Disease infection prediction

Introduction

Machine Learning (ML) and Artificial Intelligence (AI) have become a major factor in the current world and are used in many different fields including healthcare. These technologies are changing the face of how healthcare practitioners think about and deal with diseases by means of predicting, preventing, diagnosing and managing them. Particularly on disease infection prediction, ML and AI have been found to be very effective. These technologies involve the use of algorithms that can learn from the data and perform tasks, and thus help the healthcare providers to have a better insight into the patterns and requirements of the people suffering from chronic diseases. This ability can result to better prediction and efficient interventions thus enhancing the patient results.

Challenges

There are various barriers in the implementation of ML and AI in disease infection prediction. The first challenge is that the healthcare data is usually siloed and structured in different databases and systems, thus creating a problem in collecting and integrating the data.

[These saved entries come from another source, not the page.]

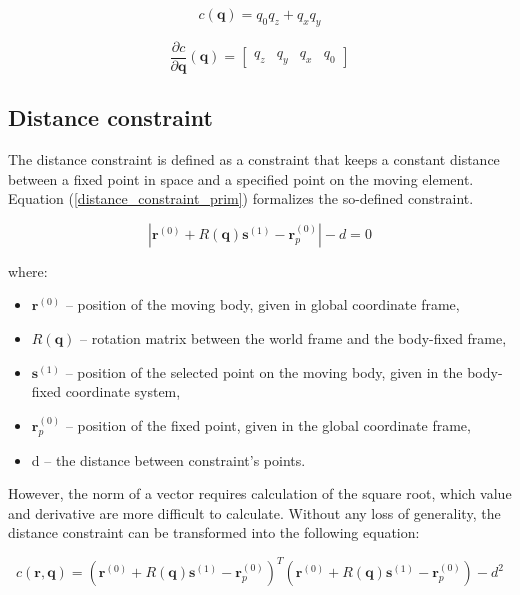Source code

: \begin{equation}
	c \left( \bm{q} \right) = q_{0}q_{z}+q_{x}q_{y}
	\label{yaw_constraint_fun}
\end{equation}

\begin{equation}
	\frac{\partial c}{\partial \bm{q}}  \left( \bm{q} \right) =
	\begin{bmatrix}
	 q_{z} &  q_{y} &  q_{x} &  q_{0}
	\end{bmatrix}
	\label{yaw_constraint_fun_der}
\end{equation}

\subsection{Distance constraint}

The distance constraint is defined as a constraint that keeps a constant distance between a fixed point in space and a specified point on the moving element. Equation (\ref{distance_constraint_prim}) formalizes the so-defined constraint.

\begin{equation}
	\left| \bm{r}^{(0)} + R(\bm{q})\bm{s}^{(1)} - \bm{r}_p^{(0)} \right| - d = 0
	\label{distance_constraint_prim}
\end{equation}

where:
\begin{itemize}[noitemsep]
	\item $\bm{r}^{(0)}$ -- position of the moving body, given in global coordinate frame,
	\item $R(\bm{q})$ -- rotation matrix between the world frame and the body-fixed frame,
	\item $\bm{s}^{(1)}$ -- position of the selected point on the moving body, given in the body-fixed coordinate system,
	\item $\bm{r}_p^{(0)}$ -- position of the fixed point, given in the global coordinate frame,
	\item d -- the distance between constraint's points.
\end{itemize}

However, the norm of a vector requires calculation of the square root, which value and derivative are more difficult to calculate. Without any loss of generality, the distance constraint can be transformed into the following equation:

\begin{equation}
	c(\bm{r}, \bm{q}) = \left( \bm{r}^{(0)} + R(\bm{q})\bm{s}^{(1)} - \bm{r}_p^{(0)} \right)^T \left( \bm{r}^{(0)} + R(\bm{q})\bm{s}^{(1)} - \bm{r}_p^{(0)} \right) - d^2
	\label{distance_constraint_fun}
\end{equation}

The second challenge is privacy and security since patient information is sensitive. Thirdly, there is still a variation on how data is collected and analyzed thus affecting the accuracy of the predictions. In addition, more clinical studies are required in order to prove the efficiency of such tools. Also, there is a challenge of perceived and real resistance from the healthcare industry to change.

AI Solutions

There have been several challenges in implementing AI solutions for disease infection prediction despite the benefits of ML. For example, Google’s DeepMind has created an AI algorithm that can forecast the development of acute kidney injury as much as 48 hours ahead of time, which could reduce the number of deaths. Also, IBM Watson Health applies artificial intelligence in processing and integrating multiple data types to assess disease risk and treatment needs. PathAI is also another example, they have employed machine learning to enhance the disease diagnosis from the pathology slides. In addition, it is possible to create AI algorithms that can predict trends in disease spread which can be useful in strategizing and allocation of resources especially in epidemics.

Benefits

There are a number of ways in which the application of ML and AI can be advantageous in the field of disease infection prediction. Firstly, it can enhance the diagnostic capabilities and precision of the treatments. Secondly, it can also assist in forecasting diseases to advise preventive measures as well as early interjection. Thirdly, due to the analysis of big data, ML and AI are able to reveal new knowledge and innovations in the field of medicine. Lastly, it can also assist in the allocation of resources so that more than enough resources are available to healthcare givers in order to manage disease outbreaks.

Return on Investment

It is possible to achieve a good Return on Investment (ROI) when deploying ML and AI in disease infection prediction since the former can bring about positive changes in the healthcare sector. The following are some of the benefits that can be derived from enhanced speed and accuracy in diagnosis through these technologies; reduced healthcare costs and enhanced patient outcomes. Additionally, through outbreak prediction, they can assist in planning and allocation of resources which may in turn save lives and or resources. Additionally, the new knowledge that is provided by ML and AI can also contribute to the development of new cures and ways of preventing diseases which will in the long run help in cutting down the costs of healthcare.